Why Technology Demands New Communication Strategies from Brands

5 minute read

Upland Admin


Once upon a time, brands were the sole-source of information about their products. When consumers wanted to find out information about a service or tool, they turned towards the brand and their marketing material.

Times have changed.

The advent of the internet and social media—along with skyrocketing mobile device usage—means today’s customers are connected virtually 24/7. And they aren’t using their smartphones to look up products on brand websites. Instead, they’re more likely to turn towards social media, internet review sites, or product demos on YouTube (the world’s second largest search-engine, not-so-incidentally).

Why Technology Demands New Communication Strategies from Brands

Such cultural shifts in purchasing habits, however, don’t mean that brands should give up on creating their own content. In fact, content creation is more important than ever. You just have to do it better, more consistently, and stop pushing the hard-sell. Because consumers have hundreds of resources available to them when deciding what service to use or what product to buy, it’s critical to engage with customers on their mediums of choice (read: social), and use technology such as marketing automation, content marketing software, and CRM programs to establish and nurture long-term relationships.

Content marketing—when done well—appeals to broad audiences. A report by Roper Public Affairs found that up to 80% of business decision-makers prefer to learn about a product by reading articles, rather than through traditional advertising. That means providing helpful advice, long-form content, and quality resources for your clients can you get you access to decision-makers faster than ads in business magazines. In other words, the era of the hard-sell is over.

So how can companies adapt to such changes and harness the power of content marketing? It’s actually easier than many think. Let’s start with the tools.

Engaging Potential Customers

In order to engage potential customers, you’ll need to find out what they’re interested in, and where they spend their time. You can create all the Facebook posts you want, but if your audience is glued to Instagram, you’re not going to hit those KPIs. In order to gauge customer preference, you need to be monitoring their behavior across the web. This is where a marketing automation or social media analysis tool can help. Using sentiment analysis, such programs can comb through popular social media sites to find mentions of your brand, and tell you exactly who is talking about you, and in what context.

This type of data helps identify key influencers that you can reach out to to help promote your product.

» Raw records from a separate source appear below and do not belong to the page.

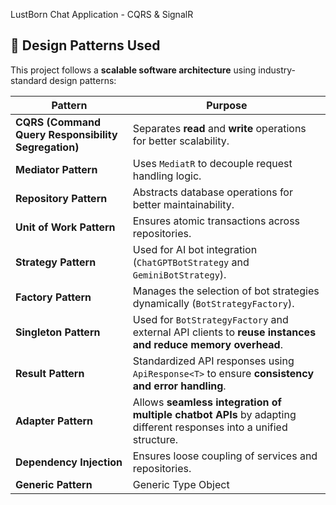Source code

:  LustBorn Chat Application - CQRS & SignalR

## 🎯 **Design Patterns Used**
This project follows a **scalable software architecture** using industry-standard design patterns:

| **Pattern**            | **Purpose** |
|------------------------|------------|
| **CQRS (Command Query Responsibility Segregation)** | Separates **read** and **write** operations for better scalability. |
| **Mediator Pattern** | Uses `MediatR` to decouple request handling logic. |
| **Repository Pattern** | Abstracts database operations for better maintainability. |
| **Unit of Work Pattern** | Ensures atomic transactions across repositories. |
| **Strategy Pattern** | Used for AI bot integration (`ChatGPTBotStrategy` and `GeminiBotStrategy`). |
| **Factory Pattern** | Manages the selection of bot strategies dynamically (`BotStrategyFactory`). |
| **Singleton Pattern** | Used for `BotStrategyFactory` and external API clients to **reuse instances and reduce memory overhead**. |
| **Result Pattern** | Standardized API responses using `ApiResponse<T>` to ensure **consistency and error handling**. |
| **Adapter Pattern** | Allows **seamless integration of multiple chatbot APIs** by adapting different responses into a unified structure. |
| **Dependency Injection** | Ensures loose coupling of services and repositories. |
| **Generic Pattern** | Generic Type Object |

A successful example of such outreach is Mercedes #GLApacked campaign, in which Mercedes provided select Instagram-celebrities the opportunity to take a cross-country road trip in a new GLA. The campaign didn’t ask for specific endorsements, or try to sell cars right then. Instead, it played into what makes Instagram unique, and met potential customers at their level. While your company may not have the resources for such an ambitious campaign, you can still employ similar ideas at a smaller scale.

Try reaching out to existing brand advocates and see if they’d be willing to help you devise a unique platform-specific contest, for instance, where the winner will receive a free product license.

Nurturing Potential Customers

Once you’ve identified some potential customers and figured out what sites your target demographic is spending time on, you can begin devising a lead nurture program or transition your prospects into your CRM software. Lead nurturing, which can be purchased as part of a marketing automation platform or in stand-alone form, can help you automate the engagement process. You can segment prospective clients based on what stage of the buying-process they’re in (or on factors such as what sites they came from), and deliver automated emails to them with relevant content, such as white papers or new blog posts.

The key is to approach these relationships not as means to an end, but as opportunities to educate your audience and spread brand awareness through great content. The more helpful decision-makers find your articles and resources, the more likely they will be to return to your site in the future when they have another question. Eventually, they may recommend your company as a resource to their online networks, or to their business associates. Once this starts happening, you’ll have gained a new brand advocate, and begun to harness the power of peer-to-peer marketing.

In order for any of these strategies to be successful, you’ll need to be in-tune with your users, and dedicate resources to providing helpful, insightful content. Your site shouldn’t function simply as a large shopping cart, but should be a destination for those in your industry who are seeking answers or looking for quality advice. It’s this type of outreach that appeals to modern decision-makers, and is key to growing a sustainable client base.